Start in DELIBERATE immediately when the task clearly demands:

  • Visual interpretation of charts/dashboards/diagrams
  • Quality/condition/aesthetics assessment
  • Before/after or comparison tasks
  • "Investigate" or "analyze" with visual components

FAST Lane Behavior

  • Navigate → snapshot → extract → done.
  • Skip extra verification unless something fails.
  • Trust stable selectors and accessible names.
  • Example: "Find the HOA fee on this listing page" → extract from snapshot text.

DELIBERATE Lane Behavior

  1. Recon pass (30–90s): Understand page structure before acting.
    • Identify: Where does the answer live? (text vs visual vs interactive)
    • Identify: Any iframes, overlays, lazy-loading?
  2. Wait for load signals: Spinners gone, charts rendered, images loaded.
  3. Verify after key transitions:
    • After navigation: URL or title confirms destination.
    • After filter/tab change: re-snapshot shows expected state change.
    • After iframe switch: context is correct.
  4. Capture evidence: Screenshots for visual interpretation.
  5. Cite sources: "Found in tooltip", "Visible in chart legend", "Extracted from table row".

CAPTCHA / Bot Detection Response

If CAPTCHA or bot-detection blocks access:

  1. Stop for HITL: User completes challenge, then says "Done".
  2. If still blocked after HITL, consider fallback:
    • Try an alternative public source for the same data.
    • Ask user to provide screenshots or copy-paste if automation isn't viable.
  3. Do not maintain site-specific blocklists; treat each block case-by-case.

Examples (for reference)

Example 1: Assess Condition/Quality from a Listing Page

Task: "Investigate this property listing and assess the interior condition."
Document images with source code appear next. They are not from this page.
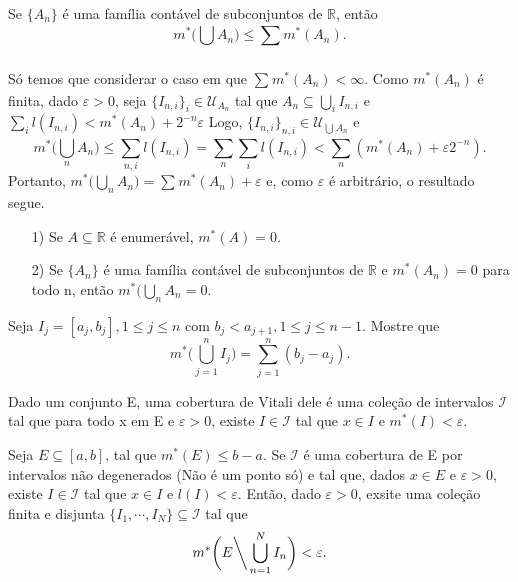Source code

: \documentclass[analysis_notes.tex]{subfiles}
\begin{document}
\begin{lemma*}
	Se \(\{A_{n}\}\) é uma família contável de subconjuntos de \(\mathbb{R}\), então
	\[
		m^{*}\biggl(\bigcup_{}^{}{A_{n}}\biggr)\leq \sum\limits_{}^{}m^{*}(A_{n}).
	\]
\end{lemma*}
\begin{proof*}
	Só temos que considerar o caso em que \(\sum\limits_{}^{}m^{*}(A_{n}) < \infty.\) Como
	\(m^{*}(A_{n})\) é finita, dado \(\varepsilon  > 0\), seja \(\{I_{n, i}\}_{i}\in \mathcal{U}_{A_{n}}\) tal que
	\(A_{n}\subseteq{\bigcup_{i}^{}{I_{n, i}}}\) e \(\sum\limits_{i}^{}l(I_{n, i}) < m^{*}(A_{n}) + 2^{-n}\varepsilon\)
	Logo, \(\{I_{n, i}\}_{n, i}\in \mathcal{U}_{\bigcup_{}^{}{A_{n}}}\) e
	\[
		m^{*}\biggl(\bigcup_{n}^{}{A_{n}}\biggr)\leq \sum\limits_{n, i}^{}l(I_{n, i}) = \sum\limits_{n}^{}\sum\limits_{i}^{}l(I_{n, i}) < \sum\limits_{n}^{}(m^{*}(A_{n}) + \varepsilon 2^{-n}).
	\]
	Portanto, \(m^{*}\biggl(\bigcup_{n}^{}{A_{n}}\biggr) = \sum\limits_{}^{}m^{*}(A_{n}) + \varepsilon\) e, como \(\varepsilon \) é arbitrário, o resultado segue.
\end{proof*}
\begin{crl*}
	\begin{itemize}
		\item[1)] Se \(A\subseteq{\mathbb{R}}\) é enumerável, \(m^{*}(A) = 0.\)
		\item[2)] Se \(\{A_{n}\}\) é uma família contável de subconjuntos de \(\mathbb{R}\) e
		      \(m^{*}(A_{n}) = 0\) para todo n, então \(m^{*}(\bigcup_{n}^{}A_{n} = 0.\)
	\end{itemize}
\end{crl*}
\begin{example}
	Seja \(I_{j} = [a_{j}, b_{j}], 1\leq j\leq n\) com \(b_{j} < a_{j+1}, 1\leq j\leq n-1.\) Mostre que
	\[
		m^{*}\biggl(\bigcup_{j=1}^{n}{I_{j}}\biggr) = \sum\limits_{j=1}^{n}(b_{j}-a_{j}).
	\]
\end{example}
Dado um conjunto E, uma cobertura de Vitali dele é uma cole\c cão de intervalos
\(\mathcal{I}\) tal que para todo x em E e \(\varepsilon  > 0\), existe \(I\in \mathcal{I}\) tal que
\(x\in I\) e \(m^{*}(I) < \varepsilon .\)
\hypertarget{vitali_covering}{
	\begin{lemma*}
		Seja \(E\subseteq{[a, b]}\), tal que \(m^{*}(E)\leq b-a.\) Se \(\mathcal{I}\)
		é uma cobertura de E por intervalos não degenerados (Não é um ponto só) e tal que, dados \(x\in E\) e
		\(\varepsilon >0\), existe \(I\in \mathcal{I}\) tal que \(x\in I\) e \(l(I) < \varepsilon .\)
		Então, dado \(\varepsilon  > 0\), exsite uma cole\c cão finita e disjunta \(\{I_{1}, \cdots, I_{N}\}\subseteq{\mathcal{I}}\)
		tal que
		\[
			m^{*}\biggl(E\biggl\backslash\biggr. \bigcup_{n=1}^{N}{I_{n}}\biggr) < \varepsilon .
		\]
	\end{lemma*}}
\end{document}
Lane: DELIBERATE (visual interpretation required)

Procedure:

  1. Navigate to listing URL.
  2. Recon: Locate photo gallery container (carousel, thumbnail grid).
  3. Wait for images to load (no placeholder spinners).
  4. Screenshot 2–3 key images: kitchen, bathroom, main living area.
  5. Interpret with citations:
    • "Kitchen: granite countertops, stainless appliances, modern cabinetry → Premium finish"
    • "Bathroom: updated vanity, tile flooring → Renovated"
    • "Living area: wood-look flooring, crown molding → Above average"
  6. Provide confidence level: "Condition assessment: Premium/Renovated, confidence: High"

Example 2: Summarize Trends from a Dashboard Page

Task: "Summarize the key trends on this analytics dashboard."

Lane: DELIBERATE (chart interpretation required)

Procedure:

  1. Navigate to dashboard URL.
  2. Recon: Identify chart containers (canvas, SVG, iframe).
  3. Wait for charts to render (loading indicators disappear).
  4. Try text first: Check for tooltips, legends, axis labels in DOM.
  5. If text insufficient, screenshot 1–2 key charts.
  6. Interpret with citations:
    • "Revenue chart shows upward trend Q1→Q3, flattening in Q4"
    • "Pie chart: Category A = 45%, Category B = 30% (from legend)"
  7. Mark uncertainty if values aren't precise: "Approximate trend direction; exact values not available in DOM."